To observe the time window of intracranial impulse arrival time for all subjects, a global mean signal of three regions of interest (ROIs) was cross-correlated with PPG for each subject using a wide time shift window of [−3, 3] seconds. The three ROIs correspond to the pulsatile CSF surrounding surface arteries in the subarachnoid space (SAS), cortex, and white matter. Cortex and white matter ROIs were segmented on T1-weighted images (FMRIB Software Library [FSL]: fsl_anat) and then registered to the diffusion space using linear registration (FSL: epi_reg). The SAS mask was generated using a previously established method that detects pulsatile CSF voxels. This iterative algorithm identifies voxels within the subarachnoid space by discerning regions with significant ADC differences between systolic and diastolic phases (>200 × 10⁻⁶ mm²/s). The validity of this approach was confirmed in our previous publication by comparing it with artery regions identified in time-of-flight images of the same subjects.¹⁹ ROI-wise analysis facilitated the observation of time delay patterns of all participants, with each participant providing one cross-correlation curve.

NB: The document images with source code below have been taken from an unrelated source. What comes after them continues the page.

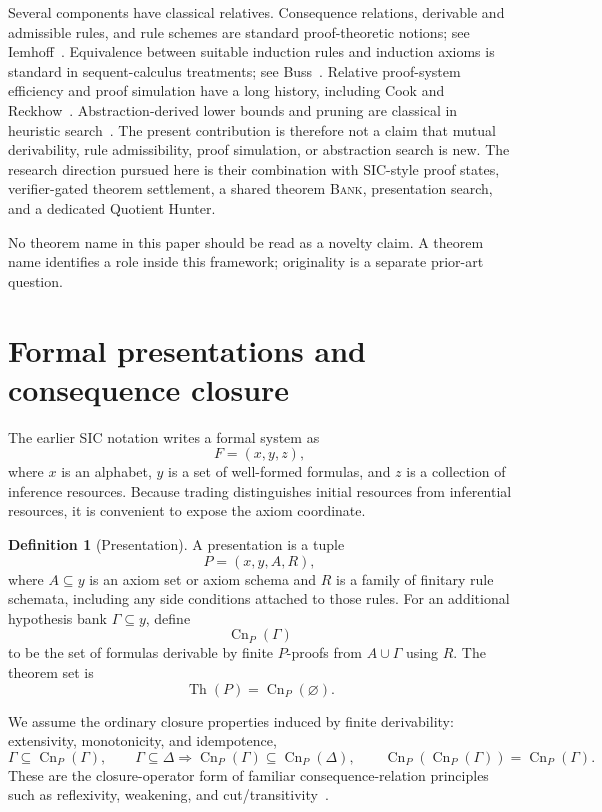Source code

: \documentclass[11pt]{article}
\theoremstyle{definition}
\newtheorem{definition}[theorem]{Definition}
\theoremstyle{remark}
\newcommand{\Cn}{\operatorname{Cn}}
\newcommand{\Th}{\operatorname{Th}}
\newcommand{\BANK}{\textsc{Bank}}
\begin{document}
Several components have classical relatives. Consequence relations, derivable and admissible rules, and rule schemes are standard proof-theoretic notions; see Iemhoff~\cite{Iemhoff2016}. Equivalence between suitable induction rules and induction axioms is standard in sequent-calculus treatments; see Buss~\cite{Buss1998}. Relative proof-system efficiency and proof simulation have a long history, including Cook and Reckhow~\cite{CookReckhow1979}. Abstraction-derived lower bounds and pruning are classical in heuristic search~\cite{Hart1968,MostowPrieditis1989,Holte1996}. The present contribution is therefore not a claim that mutual derivability, rule admissibility, proof simulation, or abstraction search is new. The research direction pursued here is their combination with SIC-style proof states, verifier-gated theorem settlement, a shared theorem \BANK{}, presentation search, and a dedicated Quotient Hunter.

No theorem name in this paper should be read as a novelty claim. A theorem name identifies a role inside this framework; originality is a separate prior-art question.

\section{Formal presentations and consequence closure}
The earlier SIC notation writes a formal system as
\[
F=(x,y,z),
\]
where $x$ is an alphabet, $y$ is a set of well-formed formulas, and $z$ is a collection of inference resources. Because trading distinguishes initial resources from inferential resources, it is convenient to expose the axiom coordinate.

\begin{definition}[Presentation]
A presentation is a tuple
\[
P=(x,y,A,R),
\]
where $A\subseteq y$ is an axiom set or axiom schema and $R$ is a family of finitary rule schemata, including any side conditions attached to those rules. For an additional hypothesis bank $\Gamma\subseteq y$, define
\[
\Cn_P(\Gamma)
\]
to be the set of formulas derivable by finite $P$-proofs from $A\cup\Gamma$ using $R$. The theorem set is
\[
\Th(P)=\Cn_P(\varnothing).
\]
\end{definition}

We assume the ordinary closure properties induced by finite derivability: extensivity, monotonicity, and idempotence,
\[
\Gamma\subseteq\Cn_P(\Gamma),\qquad
\Gamma\subseteq\Delta\Rightarrow\Cn_P(\Gamma)\subseteq\Cn_P(\Delta),\qquad
\Cn_P(\Cn_P(\Gamma))=\Cn_P(\Gamma).
\]
These are the closure-operator form of familiar consequence-relation principles such as reflexivity, weakening, and cut/transitivity~\cite{Iemhoff2016}.
\end{document}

To visualize spatial pattern of impulse arrival time, voxel-wise analysis was performed for each subject, generating an ArrivalTime map and a CorrCoef map. The voxel-wise analysis applied a narrower time shift window of [−400, 400] msec in the cross-correlation, falling within a physiologically plausible range determined from the ROI-wise analysis (Figure 2(c) in the Results section) and consistent with prior studies.¹⁸ This time window for impulse arrival time is significantly shorter than the blood transit time (∼1 sec from arteries to reach tissue) because the mechanical pressure wave travels much faster than the flow, though both are driven by cardiac pulsation. Narrowing this window also improves calculation speed and the robustness of arrival time extraction, resulting in ArrivalTime and CorrCoef maps for each subject. Mean ArrivalTime was subsequently quantified in each ROI. To mitigate partial volume effects with the SAS that could bias cortex and white matter quantification, voxels with ADC < 900 mm²/s were used to constrain cortex/white matter voxels for quantification.

Figure 2.

Slice-wise and voxel-wise analyses revealed consistent impulse arrival patterns, from SAS, to cortex, then to white matter. (a) An axial slice of middle brain with a mask overlay indicating SAS (blue), Cortex (orange), WM (yellow) regions. (b) Cross-correlation curves of 70 participants show a consistent arrival pattern, with the brain leading the finger. Within the brain, SAS leads Cortex and WM. The solid line and shaded area correspond to mean and standard error. (c) The 1500 ms zoom-in window of the cross-correlation. (d) The boxplot shows that the CorrCoef of SAS, Cortex, and WM are higher than that calculated using the simulated random noise, supporting that dynDWI signal is coupled to cardiac pulsation. (e, g) Map of impulse arrival time and CorrCoef for two axial slices of a presentative participant. SAS exhibits earlier impulse arrival and higher CorrCoef compared to Cortex. (f) Mean arrival time of SAS and Cortex from all participants (N = 70) showing SAS-early-Cortex-late trend. The random control analysis on the right shows no such trend and (h) The CorrCoef in SAS is higher than that in the cortex, which is not seen in the random control analysis on the right. Abbreviations: SAS – subarachnoid space; WM – white-matter; CorrCoef – correlation coefficient; Rnd: random control analysis.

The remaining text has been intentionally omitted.